Issue with GPO Creation for Machine Policies via Invoke-HardeningKitty -Mode GPO

[brunodebastiani]

Hi, thank you for the excellent work on HardeningKitty !

Problem :

When creating GPOs for user policies, everything functions as expected. For example:

Invoke-HardeningKitty -Mode GPO -FileFindingList .\lists\finding_list_cis_microsoft_windows_server_2022_22h2_3.0.0_user.csv -GPOName !TEST-SERVERS-Hardening_CIS_Win22_22h2_3.0.0_user This command successfully creates the GPO with the correct registry values.

However, when creating GPOs for machine policies, the command completes without errors but does not add any registry values to the GPO. Here’s the command used:

Invoke-HardeningKitty -Mode GPO -FileFindingList .\lists\finding_list_cis_microsoft_windows_server_2022_21h2_1.0.0_machine.csv -GPOName !TEST-SERVERS_Hardening_CIS_Win22_21h2_1.0.0_machine After running this, HardeningKitty shows its usual output, but no registry values are added, and the GPO remains empty.

Steps to Reproduce :

Create a GPO for user policies using the first command (works correctly). Attempt to create a GPO for machine policies using the second command (completes but doesn’t apply values).

Environment :

Windows Server 2022 HardeningKitty version: 0.9.2

Is there a known issue or limitation with machine policy GPO ? Could this issue be related to the functional level of Active Directory?

Any suggestions would be much appreciated !
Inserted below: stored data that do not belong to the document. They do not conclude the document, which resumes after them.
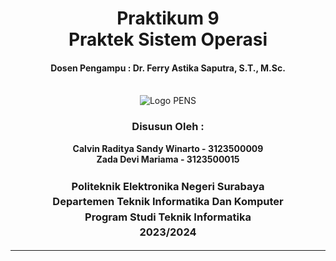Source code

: <div align="center">
  <h1 style="text-align: center;font-weight: bold">Praktikum 9<br>Praktek Sistem Operasi</h1>
  <h4 style="text-align: center;">Dosen Pengampu : Dr. Ferry Astika Saputra, S.T., M.Sc.</h4>
</div>
<br />
<div align="center">
  <img src="https://i.ibb.co/DC3QHnM/logo-pens.png]" alt="Logo PENS">
  <h3 style="text-align: center;">Disusun Oleh : </h3>
  <p style="text-align: center;">
    <strong>Calvin Raditya Sandy Winarto - 3123500009</strong><br>
    <strong>Zada Devi Mariama - 3123500015</strong>
  </p>
<h3 style="text-align: center;line-height: 1.5">Politeknik Elektronika Negeri Surabaya<br>Departemen Teknik Informatika Dan Komputer<br>Program Studi Teknik Informatika<br>2023/2024</h3>
  <hr>
</div>
<br>
<br>
<br>


<!-- # Threads

![img](./assets/68.9.png)

## Multithread Server Architecture
### Benefits
- Responsiveness
    - Memungkinkan suatu program untuk terus berjalan meskipun sebagian dari program tersebut diblokir atau menjalankan operasi yang panjang
    - Dalam lingkungan non multi-thread, server mendengarkan port untuk beberapa permintaan dan ketika permintaan itu datang, server memproses permintaan tersebut dan kemudian melanjutkan mendengarkan permintaan lain.
    - Jika proses dibagi menjadi beberapa thread, jika satu thread menyelesaikan eksekusinya, maka outputnya dapat segera dikembalikan.

- Resource Sharing
    - Message Passing
    - Shared Memory
    ```
    Teknik-teknik diatas diatur secara eksplisit oleh programmer. Namun, thread berbagi memori dan sumber daya dari proses yang menjadi miliknya secara default. Manfaat berbagi kode dan data adalah memungkinkan aplikasi memiliki beberapa rangkaian aktivitas dalam ruang alamat yang sama.
    ```

- Economy
    - Mengalokasikan memori dan sumber daya untuk pembuatan proses adalah pekerjaan yang mahal dalam hal waktu dan ruang.
    - Proses pembuatan 30 kali lebih lambat dibandingkan pembuatan thread dan peralihan konteks 5 kali lebih lambat.

- Scalability 
    - Thread dapat berjalan paralel pada beberapa prosesor.
    - Proses thread tunggal hanya dapat berjalan pada satu prosesor, berapa pun jumlah prosesor yang tersedia.
    - Multi-threading pada mesin multi-CPU meningkatkan paralelisme.

- Better Communication System
    - Menyediakan bandwidth yang sangat tinggi dan komunikasi yang rendah di berbagai tugas dalam aplikasi.

- Microprocessor Architecture Utilization
    - Thread dapat dijalankan secara paralel pada prosesor berbeda yang dapat diperkuat secara signifikan dalam arsitektur mikroprosesor
    - Multithreading meningkatkan konkurensi pada mesin multi CPU.
    - CPU juga berpindah antar thread dengan sangat cepat dalam arsitektur prosesor tunggal yang menciptakan ilusi paralelisme,

- Minimized system resource usage
    - Biaya tambahan untuk membuat, memelihara, dan mengelola thread lebih rendah dibandingkan proses umum.

- Enhanced Concurrency
    - Multithreading dapat meningkatkan konkurensi mesin multi-CPU. Hal ini karena multithreading memungkinkan setiap thread dieksekusi secara paralel pada prosesor yang berbeda.

- Reduced Context Switching Time
    - Thread meminimalkan waktu peralihan konteks seperti pada Peralihan Konteks Thread, ruang memori virtual tetap sama.

## Multicore Programming
```
Sistem Multicore terdiri dari dua atau lebih prosesor yang telah terpasang pada satu chip untuk meningkatkan kinerja, mengurangi konsumsi daya, dan pemrosesan beberapa tugas secara simultan lebih efisien.
```

- Dividing Activities
    - Memeriksa tugas dengan benar untuk menemukan area yang dapat dibagi menjadi subtugas terpisah dan bersamaan yang dapat dijalankan secara paralel pada masing-masing prosesor untuk memanfaatkan banyak inti komputasi secara lengkap.
   
- Balance 
    - Kesetaraan harus dipastikan sedemikian rupa sehingga setiap subtugas dapat melakukan jumlah pekerjaan yang hampir sama.
    - Tidak boleh ada satu sub tugas memiliki banyak pekerjaan yang harus dilakukan dan sub tugas lainnya memiliki sangat sedikit pekerjaan yang harus dilakukan karena dalam hal ini pemrograman sistem multicore mungkin tidak meningkatkan kinerja dibandingkan dengan sistem single core.

- Data splitting
    - Data yang diakses dan dimanipulasi oleh tugas tersebut harus dibagi agar dapat dijalankan pada inti yang berbeda sehingga data dapat dengan mudah diakses oleh setiap subtugas.

- Data dependency
    - Karena berbagai subtugas yang lebih kecil dijalankan pada inti yang berbeda, ada kemungkinan bahwa satu subtugas bergantung pada data dari subtugas lainnya. Jadi datanya perlu diperiksa dengan baik agar pelaksanaan seluruh tugas bisa sinkron. 

- Testing and Debugging
    - Ketika berbagai sub-tugas yang lebih kecil dijalankan secara paralel, maka pengujian dan debugging tugas-tugas bersamaan tersebut lebih sulit daripada pengujian dan debugging aplikasi thread tunggal. 

## Difference between Concurrency and Parallelism
- Concurrency
    - Pendekatan yang digunakan untuk mengurangi waktu respons sistem dengan menggunakan unit pemrosesan tunggal. Konkurensi menciptakan ilusi paralelisme, namun sebenarnya potongan tugas tidak diproses secara paralel, namun di dalam aplikasi, ada lebih dari satu tugas yang diproses dalam satu waktu. Itu tidak sepenuhnya mengakhiri satu tugas sebelum memulai tugas berikutnya. Konkurensi dicapai melalui operasi interleaving proses pada unit pemrosesan pusat (CPU) atau dengan kata lain dengan peralihan konteks. itulah alasannya seperti pemrosesan paralel. Ini meningkatkan jumlah pekerjaan yang diselesaikan pada suatu waktu.
    ![img](./assets/1.png)

- Parallelism
    - Penerapan di mana tugas dibagi menjadi sub-tugas yang lebih kecil yang diproses secara bersamaan atau paralel. Ini digunakan untuk meningkatkan throughput dan kecepatan komputasi sistem dengan menggunakan banyak prosesor. Hal ini memungkinkan CPU sekuensial tunggal untuk melakukan banyak hal “tampaknya” secara bersamaan. 
    ![img](./assets/2.png)

## Perbedaan antara Konkurensi dan Paralelisme

| No | Konkurensi                                                                 | Paralelisme                                                           |
|----|---------------------------------------------------------------------------|----------------------------------------------------------------------|
| 1  | Konkurensi adalah tugas menjalankan dan mengelola beberapa komputasi secara bersamaan. | Paralelisme adalah tugas menjalankan banyak komputasi secara bersamaan. |
| 2  | Konkurensi dicapai melalui operasi interleaving proses pada unit pemrosesan pusat (CPU) atau dengan kata lain dengan peralihan konteks. | Paralelisme dicapai melalui beberapa unit pemrosesan pusat (CPU).    |
| 3  | Konkurensi dapat dilakukan dengan menggunakan satu unit pemrosesan.       | Paralelisme tidak dapat dilakukan dengan menggunakan satu unit pemrosesan, dibutuhkan beberapa unit pemrosesan. |
| 4  | Konkurensi meningkatkan jumlah pekerjaan yang diselesaikan pada suatu waktu. | Paralelisme meningkatkan throughput dan kecepatan komputasi sistem.  |
| 5  | Konkurensi menangani banyak hal secara bersamaan.                         | Paralelisme melakukan banyak hal secara bersamaan.                   |
| 6  | Konkurensi adalah pendekatan aliran kontrol non-deterministik.            | Paralelisme adalah pendekatan aliran kendali deterministik.          |
| 7  | Dalam proses debug, konkurensi sangat sulit.                              | Dalam proses debug, paralelisme juga sulit tetapi lebih sederhana dibandingkan konkurensi. |

## Amdahl Law
```
Rumus yang digunakan untuk mencari perbaikan semaksimal mungkin hanya dengan memperbaiki bagian tertentu dari suatu sistem. Ini sering digunakan dalam komputasi paralel untuk memprediksi kecepatan teoretis saat menggunakan banyak prosesor. Speedup- Speedup didefinisikan sebagai rasio kinerja untuk keseluruhan tugas menggunakan peningkatan dan kinerja untuk seluruh tugas tanpa menggunakan peningkatan atau speedup dapat didefinisikan sebagai rasio waktu eksekusi untuk seluruh tugas tanpa menggunakan peningkatan dan waktu eksekusi untuk seluruh tugas menggunakan peningkatan
```

## User Threads dan Kernel Threads

| No. | Parameter                       | Thread Tingkat Pengguna                                    | Thread Tingkat Kernel                                              |
|--------|---------------------------------|------------------------------------------------------------|--------------------------------------------------------------------|
| 1      | Diterapkan oleh                 | Thread pengguna diterapkan oleh pengguna.                  | Thread kernel diterapkan oleh Sistem Operasi (OS).                 |
| 2      | Mengenali                       | Sistem operasi tidak mengenali thread tingkat pengguna.    | Thread kernel diakui oleh Sistem Operasi.                          |
| 3      | Implementasi                    | Implementasi thread pengguna mudah.                         | Implementasi thread tingkat kernel rumit.                          |
| 4      | Waktu pergantian konteks        | Waktu pergantian konteks lebih sedikit.                     | Waktu pergantian konteks lebih banyak.                             |
| 5      | Dukungan perangkat keras        | Pergantian konteks tidak memerlukan dukungan perangkat keras. | Dukungan perangkat keras diperlukan.                               |
| 6      | Operasi blokir                  | Jika satu thread tingkat pengguna melakukan operasi blokir maka seluruh proses akan diblokir. | Jika satu thread kernel melakukan operasi blokir maka thread lain bisa melanjutkan eksekusi. |
| 7      | Multithreading                  | Aplikasi multithread tidak bisa memanfaatkan multiprocessing. | Kernel bisa multithread.                                           |
| 8      | Pembuatan dan Manajemen         | Thread tingkat pengguna bisa dibuat dan dikelola lebih cepat. | Thread tingkat kernel membutuhkan lebih banyak waktu untuk membuat dan mengelola. |
| 9      | Sistem Operasi                  | Setiap sistem operasi dapat mendukung thread tingkat pengguna. | Thread tingkat kernel spesifik sistem operasi.                     |
| 10     | Manajemen Thread                | Library thread berisi kode untuk pembuatan thread, pengiriman pesan, penjadwalan thread, transfer data, dan penghancuran thread. | Kode aplikasi tidak mengandung kode manajemen thread. Ini hanyalah API ke mode kernel. Sistem operasi Windows memanfaatkan fitur ini. |
| 11     | Contoh                          | Contoh: Thread Java, thread POSIX.                         | Contoh: Window Solaris.                                            |
| 12     | Keuntungan                      | - Sederhana dan cepat untuk membuat. <br> - Dapat berjalan di setiap sistem operasi. <br> - Berkinerja lebih baik daripada thread kernel karena mereka tidak perlu melakukan panggilan sistem untuk membuat thread. <br> - Pergantian antara thread tidak memerlukan hak istimewa mode kernel. | - Penjadwalan banyak thread yang termasuk dalam proses yang sama pada prosesor yang berbeda adalah mungkin. <br> - Multithreading bisa ada di rutin kernel. <br> - Ketika thread di tingkat kernel dihentikan, kernel dapat menjadwalkan thread lain untuk proses yang sama. |
| 13     | Kerugian                        | - Aplikasi multithread pada thread tingkat pengguna tidak dapat mendapatkan manfaat dari multiprocessing. <br> - Jika satu thread tingkat pengguna melakukan operasi blokir, seluruh proses dihentikan. <br> - Mengalihkan kontrol dalam proses dari satu thread ke thread lain membutuhkan mode beralih ke mode kernel. <br> - Thread tingkat kernel membutuhkan lebih banyak waktu untuk membuat dan mengelola daripada thread tingkat pengguna. | - Jika satu thread jatuh, tidak selalu mempengaruhi yang lain.    |
| 14     | Manajemen memori                | Dalam thread tingkat pengguna, setiap thread memiliki stack sendiri, tetapi mereka berbagi ruang alamat yang sama. | Thread tingkat kernel memiliki stack mereka sendiri dan ruang alamat mereka sendiri, jadi mereka lebih terisolasi satu sama lain. |
| 15     | Toleransi kesalahan             | Thread tingkat pengguna kurang toleran terhadap kesalahan daripada thread tingkat kernel. Jika thread tingkat pengguna jatuh, itu bisa menjatuhkan seluruh proses. | Thread tingkat kernel dapat dikelola secara independen, jadi jika satu thread jatuh, itu tidak selalu mempengaruhi yang lain. |
| 16     | Pemanfaatan sumber daya         | Thread tingkat pengguna tidak memanfaatkan sepenuhnya sumber daya sistem, karena mereka tidak memiliki akses langsung ke fitur tingkat sistem seperti operasi I/O. | Thread tingkat kernel dapat mengakses fitur tingkat sistem seperti operasi I/O, jadi mereka dapat memanfaatkan sepenuhnya sumber daya sistem. |
| 17     | Portabilitas                    | Thread tingkat pengguna lebih portabel daripada thread tingkat kernel. | Thread tingkat kernel kurang portabel daripada thread tingkat pengguna. |

### User-Level Thread
```
Diimplementasikan oleh perangkat lunak tingkat pengguna. thread tingkat pengguna pada dasarnya dibuat dan diimplementasikan oleh pustaka thread yang disediakan OS sebagai API untuk membuat thread sinkronisasi pengelolaan. ini lebih cepat daripada thread tingkat kernel, pada dasarnya diwakili oleh penghitung program, tumpukan, register, dan PCB.
```
Mencakup thread POSIX, Mach C-Threads

## Kernel-Level Thread
```
Thread tingkat kernel juga merupakan jenis thread yang ditangani langsung melalui manajemen thread kernel. Thread tingkat Kernel langsung ditangani oleh OS sedangkan manajemen thread dilakukan oleh kernel. Setiap thread mengatur dirinya sendiri dan kernel menyediakan setiap thread dengan konteksnya sendiri dengan informasi tentang status thread, seperti nama, grup, dan prioritasnya.
```
Contoh thread tingkat Kernel adalah thread Java, thread POSIX, dll.

## Perbedaan antara Thread Tingkat Pengguna V/S Thread Tingkat Kernel


## Multithreading Models
### Many to Many
### Many to One
### One to One
### Two-Level

## Threads Library
## Pthreads
## Java Threads
## Implicit Threading
## Thread Pools
## OpenMP
## Grand Central Dispatch
## Threading Issues
### Semantics of fork() and exec() system calls
### Signal Handling
### Thread Cancellation
### Thread-Local Storage
### Scheduler Activations

## Windows Threads
## Linux Threads

#### 1. Berikan tiga contoh pemrograman di mana multithreading memberikan kinerja yang lebih baik daripada solusi single-threaded
- Sebuah server Web yang melayani setiap permintaan dalam thread yang berbeda.
Aplikasi yang diparalelkan seperti perkalian matriks di mana bagian-bagian yang berbeda dari matriks dapat dikerjakan secara paralel.
Sebuah program GUI interaktif seperti debugger di mana sebuah thread digunakan untuk memantau masukan pengguna, thread lain mewakili aplikasi yang berjalan, dan thread ketiga memantau kinerja.

#### 2. Apa dua perbedaan antara thread tingkat pengguna dan thread tingkat kernel? Dalam keadaan apa satu jenis lebih baik daripada yang lain?
- Thread tingkat pengguna tidak diketahui oleh kernel, sedangkan kernel mengetahui thread tingkat kernel.
Pada sistem yang menggunakan pemetaan M:1 atau M:N, thread pengguna diatur oleh pustaka thread dan kernel mengatur thread kernel.
Thread kernel tidak harus dikaitkan dengan proses sedangkan setiap thread pengguna milik proses. Thread kernel umumnya lebih mahal untuk dipertahankan daripada thread pengguna karena mereka harus diwakili dengan struktur data kernel.

#### 3. Jelaskan tindakan yang diambil oleh kernel untuk context switch antara kernel level threads
- Peralihan konteks antara benang kernel biasanya memerlukan penyimpanan nilai dari register CPU dari thread yang sedang dipindahkan dan mengembalikan register CPU dari thread baru yang sedang dijadwalkan.

#### 4. Sumber daya apa saja yang digunakan ketika thread dibuat? Bagaimana perbedaannya dengan yang digunakan ketika proses dibuat?
- Karena thread lebih kecil daripada proses, pembuatan thread biasanya menggunakan sumber daya yang lebih sedikit dibandingkan dengan pembuatan proses. Membuat proses membutuhkan alokasi blok kontrol proses (PCB), struktur data yang cukup besar. PCB mencakup peta memori, daftar file yang dibuka, dan variabel lingkungan. Mengalokasikan dan mengelola peta memori biasanya merupakan aktivitas yang paling memakan waktu. Membuat thread pengguna atau kernel melibatkan alokasi struktur data kecil untuk menampung set register, tumpukan, dan prioritas.

#### 5. Asumsikan bahwa sistem operasi memetakan thread tingkat pengguna ke kernel menggunakan model many-to-many dan bahwa pemetaan dilakukan melalui LWPs. Selain itu, sistem memungkinkan pengembang untuk membuat thread real-time untuk digunakan dalam sistem real-time. Apakah perlu mengikat thread real-time ke LWP? Jelaskan.
- Ya. Waktu sangat krusial untuk aplikasi real-time. Jika thread ditandai sebagai real-time tetapi tidak terikat ke LWP, thread mungkin harus menunggu untuk dihubungkan ke LWP sebelum berjalan. Pertimbangkan jika thread real-time sedang berjalan (terhubung ke LWP) dan kemudian melanjutkan untuk memblokir (mis. harus melakukan I/O, telah dipraemptif oleh thread real-time prioritas lebih tinggi, sedang menunggu kunci penguncian mutual, dll.) Sementara thread real-time diblokir, LWP yang sebelumnya terhubung telah ditugaskan ke thread lain. Ketika thread real-time telah dijadwalkan untuk berjalan lagi, ia harus menunggu untuk dihubungkan ke LWP. Dengan mengikat LWP ke thread real-time, Anda memastikan thread akan dapat berjalan dengan penundaan minimal setelah dijadwalkan.

#### 6. Apa saja tantangan dalam menggunakan thread?
- Sinkronisasi: Thread dalam proses yang sama dapat mengakses dan memodifikasi data yang sama, yang dapat menyebabkan kondisi balapan. Kondisi balapan adalah situasi di mana hasil dari program bergantung pada urutan di mana thread dieksekusi.
- Deadlock: Deadlock adalah situasi di mana dua atau lebih thread saling menunggu satu sama lain untuk melepaskan sumber daya. Deadlock dapat menyebabkan program macet.
- Kelaparan: Kelaparan adalah situasi di mana satu atau lebih thread tidak dapat mendapatkan waktu CPU untuk dieksekusi. Kelaparan dapat menyebabkan program berjalan lambat.
 -->

















<!-- ![img](./assets/.png)<br>
![img](./assets/.png)<br> -->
Thanks again for your work !

[0x6d69636b]

I ran the same command and the policy object was created successfully with all the settings, so I cannot replicate the result. However, I used the latest version from the dev repo. Could you try this version and report back your results?

[brunodebastiani]

Sorry, I won’t have time to test it again, but I believe the issue was due to an error in my editing of the CSV list. I’ll go ahead and close the issue.